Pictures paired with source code
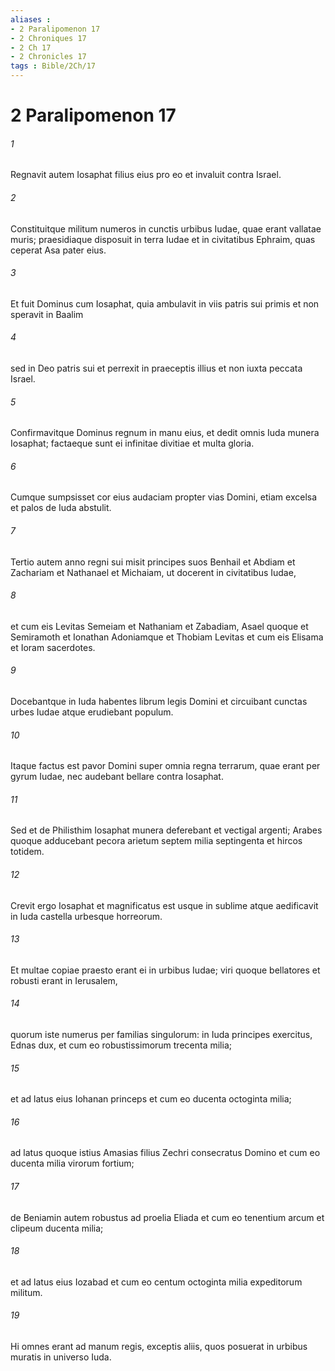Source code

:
 ```yaml
---
aliases : 
- 2 Paralipomenon 17
- 2 Chroniques 17
- 2 Ch 17
- 2 Chronicles 17
tags : Bible/2Ch/17
---
```


# 2 Paralipomenon 17

###### 1
Regnavit autem Iosaphat filius eius pro eo et invaluit contra Israel. 
###### 2
Constituitque militum numeros in cunctis urbibus Iudae, quae erant vallatae muris; praesidiaque disposuit in terra Iudae et in civitatibus Ephraim, quas ceperat Asa pater eius.
###### 3
Et fuit Dominus cum Iosaphat, quia ambulavit in viis patris sui primis et non speravit in Baalim 
###### 4
sed in Deo patris sui et perrexit in praeceptis illius et non iuxta peccata Israel. 
###### 5
Confirmavitque Dominus regnum in manu eius, et dedit omnis Iuda munera Iosaphat; factaeque sunt ei infinitae divitiae et multa gloria. 
###### 6
Cumque sumpsisset cor eius audaciam propter vias Domini, etiam excelsa et palos de Iuda abstulit.
###### 7
Tertio autem anno regni sui misit principes suos Benhail et Abdiam et Zachariam et Nathanael et Michaiam, ut docerent in civitatibus Iudae, 
###### 8
et cum eis Levitas Semeiam et Nathaniam et Zabadiam, Asael quoque et Semiramoth et Ionathan Adoniamque et Thobiam Levitas et cum eis Elisama et Ioram sacerdotes. 
###### 9
Docebantque in Iuda habentes librum legis Domini et circuibant cunctas urbes Iudae atque erudiebant populum.
###### 10
Itaque factus est pavor Domini super omnia regna terrarum, quae erant per gyrum Iudae, nec audebant bellare contra Iosaphat. 
###### 11
Sed et de Philisthim Iosaphat munera deferebant et vectigal argenti; Arabes quoque adducebant pecora arietum septem milia septingenta et hircos totidem.
###### 12
Crevit ergo Iosaphat et magnificatus est usque in sublime atque aedificavit in Iuda castella urbesque horreorum. 
###### 13
Et multae copiae praesto erant ei in urbibus Iudae; viri quoque bellatores et robusti erant in Ierusalem, 
###### 14
quorum iste numerus per familias singulorum: in Iuda principes exercitus, Ednas dux, et cum eo robustissimorum trecenta milia; 
###### 15
et ad latus eius Iohanan princeps et cum eo ducenta octoginta milia; 
###### 16
ad latus quoque istius Amasias filius Zechri consecratus Domino et cum eo ducenta milia virorum fortium; 
###### 17
de Beniamin autem robustus ad proelia Eliada et cum eo tenentium arcum et clipeum ducenta milia; 
###### 18
et ad latus eius Iozabad et cum eo centum octoginta milia expeditorum militum. 
###### 19
Hi omnes erant ad manum regis, exceptis aliis, quos posuerat in urbibus muratis in universo Iuda.
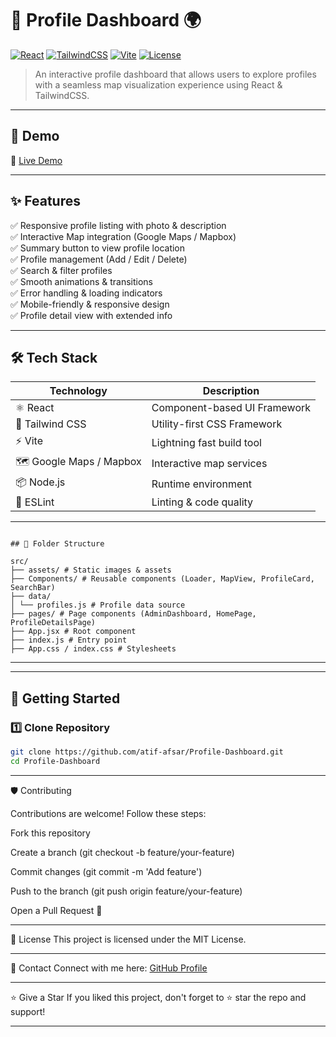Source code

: # 🚀 Profile Dashboard 🌍

[![React](https://img.shields.io/badge/React-20232A?style=for-the-badge&logo=react&logoColor=61DAFB)](https://reactjs.org/)
[![TailwindCSS](https://img.shields.io/badge/TailwindCSS-06B6D4?style=for-the-badge&logo=tailwindcss&logoColor=white)](https://tailwindcss.com/)
[![Vite](https://img.shields.io/badge/Vite-646CFF?style=for-the-badge&logo=vite&logoColor=white)](https://vitejs.dev/)
[![License](https://img.shields.io/badge/License-MIT-green?style=for-the-badge)](LICENSE)

> An interactive profile dashboard that allows users to explore profiles with a seamless map visualization experience using React & TailwindCSS.

---

## 📸 Demo

🔗 [Live Demo](https://profile-deshboard.netlify.app/)

---

## ✨ Features

✅ Responsive profile listing with photo & description  
✅ Interactive Map integration (Google Maps / Mapbox)  
✅ Summary button to view profile location  
✅ Profile management (Add / Edit / Delete)  
✅ Search & filter profiles  
✅ Smooth animations & transitions  
✅ Error handling & loading indicators  
✅ Mobile-friendly & responsive design  
✅ Profile detail view with extended info  

---

## 🛠️ Tech Stack

| Technology | Description |
|------------|-------------|
| ⚛️ React | Component-based UI Framework |
| 🎨 Tailwind CSS | Utility-first CSS Framework |
| ⚡ Vite | Lightning fast build tool |
| 🗺️ Google Maps / Mapbox | Interactive map services |
| 📦 Node.js | Runtime environment |
| 🧹 ESLint | Linting & code quality |

---

```

## 📂 Folder Structure

src/
├── assets/ # Static images & assets
├── Components/ # Reusable components (Loader, MapView, ProfileCard, SearchBar)
├── data/
│ └── profiles.js # Profile data source
├── pages/ # Page components (AdminDashboard, HomePage, ProfileDetailsPage)
├── App.jsx # Root component
├── index.js # Entry point
├── App.css / index.css # Stylesheets

```
---


---

## 🚀 Getting Started

### 1️⃣ Clone Repository
```bash
git clone https://github.com/atif-afsar/Profile-Dashboard.git
cd Profile-Dashboard
```
---
🛡️ Contributing

Contributions are welcome!
Follow these steps:

Fork this repository

Create a branch (git checkout -b feature/your-feature)

Commit changes (git commit -m 'Add feature')

Push to the branch (git push origin feature/your-feature)

Open a Pull Request 🚀

---
📄 License
This project is licensed under the MIT License.

---

👋 Contact
Connect with me here:
[GitHub Profile](https://github.com/atif-afsar)

---

⭐️ Give a Star
If you liked this project, don't forget to ⭐️ star the repo and support!

---



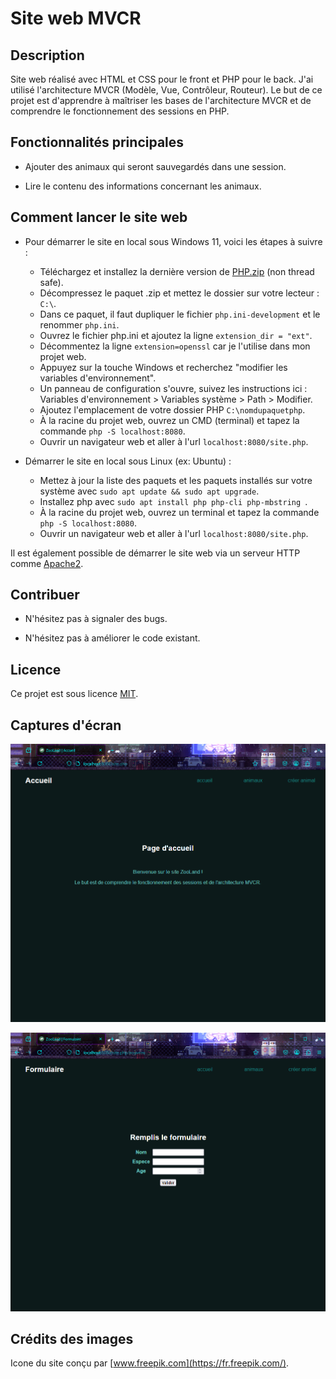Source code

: # Site web MVCR

## Description

Site web réalisé avec HTML et CSS pour le front et PHP pour le back. J'ai utilisé l'architecture MVCR (Modèle, Vue, Contrôleur, Routeur).
Le but de ce projet est d'apprendre à maîtriser les bases de l'architecture MVCR et de comprendre le fonctionnement des sessions en PHP.

## Fonctionnalités principales

+ Ajouter des animaux qui seront sauvegardés dans une session.

+ Lire le contenu des informations concernant les animaux.

## Comment lancer le site web

+ Pour démarrer le site en local sous Windows 11, voici les étapes à suivre :
    + Téléchargez et installez la dernière version de [PHP.zip]("https://windows.php.net/download/") (non thread safe).
    + Décompressez le paquet .zip et mettez le dossier sur votre lecteur : ```C:\```.
    + Dans ce paquet, il faut dupliquer le fichier ```php.ini-development``` et le renommer ```php.ini```.
    + Ouvrez le fichier php.ini et ajoutez la ligne ```extension_dir = "ext"```.
    + Décommentez la ligne ```extension=openssl``` car je l'utilise dans mon projet web.
    + Appuyez sur la touche Windows et recherchez "modifier les variables d'environnement".
    + Un panneau de configuration s'ouvre, suivez les instructions ici : Variables d'environnement > Variables système > Path > Modifier.
    + Ajoutez l'emplacement de votre dossier PHP ```C:\nomdupaquetphp```.
    + À la racine du projet web, ouvrez un CMD (terminal) et tapez la commande ```php -S localhost:8080```.
    + Ouvrir un navigateur web et aller à l'url ```localhost:8080/site.php```.

+ Démarrer le site en local sous Linux (ex: Ubuntu) :
    + Mettez à jour la liste des paquets et les paquets installés sur votre système avec ```sudo apt update && sudo apt upgrade```.
    + Installez php avec ```sudo apt install php php-cli php-mbstring ```.
    + À la racine du projet web, ouvrez un terminal et tapez la commande ```php -S localhost:8080```.
    + Ouvrir un navigateur web et aller à l'url ```localhost:8080/site.php```.

Il est également possible de démarrer le site web via un serveur HTTP comme [Apache2]("https://httpd.apache.org/docs/").

## Contribuer

+ N'hésitez pas à signaler des bugs.

+ N'hésitez pas à améliorer le code existant.

## Licence

Ce projet est sous licence [MIT]("./LICENSE.md").

## Captures d'écran

![accueil](./screenshots/accueil.png)

![formulaire](./screenshots/zooland.png)

## Crédits des images

Icone du site conçu par [www.freepik.com](https://fr.freepik.com/).

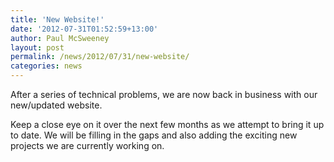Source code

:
```yaml
---
title: 'New Website!'
date: '2012-07-31T01:52:59+13:00'
author: Paul McSweeney
layout: post
permalink: /news/2012/07/31/new-website/
categories: news
---
```


After a series of technical problems, we are now back in business with our new/updated website.

Keep a close eye on it over the next few months as we attempt to bring it up to date. We will be filling in the gaps and also adding the exciting new projects we are currently working on.

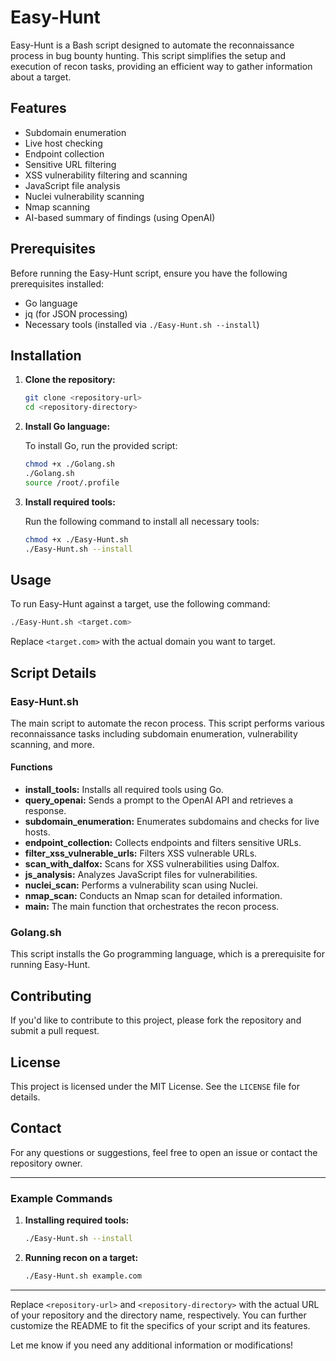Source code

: # Easy-Hunt

Easy-Hunt is a Bash script designed to automate the reconnaissance process in bug bounty hunting. This script simplifies the setup and execution of recon tasks, providing an efficient way to gather information about a target.

## Features

- Subdomain enumeration
- Live host checking
- Endpoint collection
- Sensitive URL filtering
- XSS vulnerability filtering and scanning
- JavaScript file analysis
- Nuclei vulnerability scanning
- Nmap scanning
- AI-based summary of findings (using OpenAI)

## Prerequisites

Before running the Easy-Hunt script, ensure you have the following prerequisites installed:

- Go language
- jq (for JSON processing)
- Necessary tools (installed via `./Easy-Hunt.sh --install`)

## Installation

1. **Clone the repository:**

   ```bash
   git clone <repository-url>
   cd <repository-directory>
   ```

2. **Install Go language:**

   To install Go, run the provided script:

   ```bash
   chmod +x ./Golang.sh
   ./Golang.sh
   source /root/.profile
   ```

3. **Install required tools:**

   Run the following command to install all necessary tools:

   ```bash
   chmod +x ./Easy-Hunt.sh
   ./Easy-Hunt.sh --install
   ```

## Usage

To run Easy-Hunt against a target, use the following command:

```bash
./Easy-Hunt.sh <target.com>
```

Replace `<target.com>` with the actual domain you want to target.

## Script Details

### Easy-Hunt.sh

The main script to automate the recon process. This script performs various reconnaissance tasks including subdomain enumeration, vulnerability scanning, and more.

#### Functions

- **install_tools:** Installs all required tools using Go.
- **query_openai:** Sends a prompt to the OpenAI API and retrieves a response.
- **subdomain_enumeration:** Enumerates subdomains and checks for live hosts.
- **endpoint_collection:** Collects endpoints and filters sensitive URLs.
- **filter_xss_vulnerable_urls:** Filters XSS vulnerable URLs.
- **scan_with_dalfox:** Scans for XSS vulnerabilities using Dalfox.
- **js_analysis:** Analyzes JavaScript files for vulnerabilities.
- **nuclei_scan:** Performs a vulnerability scan using Nuclei.
- **nmap_scan:** Conducts an Nmap scan for detailed information.
- **main:** The main function that orchestrates the recon process.

### Golang.sh

This script installs the Go programming language, which is a prerequisite for running Easy-Hunt.

## Contributing

If you'd like to contribute to this project, please fork the repository and submit a pull request.

## License

This project is licensed under the MIT License. See the `LICENSE` file for details.

## Contact

For any questions or suggestions, feel free to open an issue or contact the repository owner.

---

### Example Commands

1. **Installing required tools:**

   ```bash
   ./Easy-Hunt.sh --install
   ```

2. **Running recon on a target:**

   ```bash
   ./Easy-Hunt.sh example.com
   ```

---

Replace `<repository-url>` and `<repository-directory>` with the actual URL of your repository and the directory name, respectively. You can further customize the README to fit the specifics of your script and its features.

Let me know if you need any additional information or modifications!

• **About this task**:
Given the records above, return exactly the lines starting at the line containing "Site web réalisé" and ending at the line containing "## Fonctionnalités principales", including both.

• **Response to this exercise**:
Site web réalisé avec HTML et CSS pour le front et PHP pour le back. J'ai utilisé l'architecture MVCR (Modèle, Vue, Contrôleur, Routeur).
Le but de ce projet est d'apprendre à maîtriser les bases de l'architecture MVCR et de comprendre le fonctionnement des sessions en PHP.

## Fonctionnalités principales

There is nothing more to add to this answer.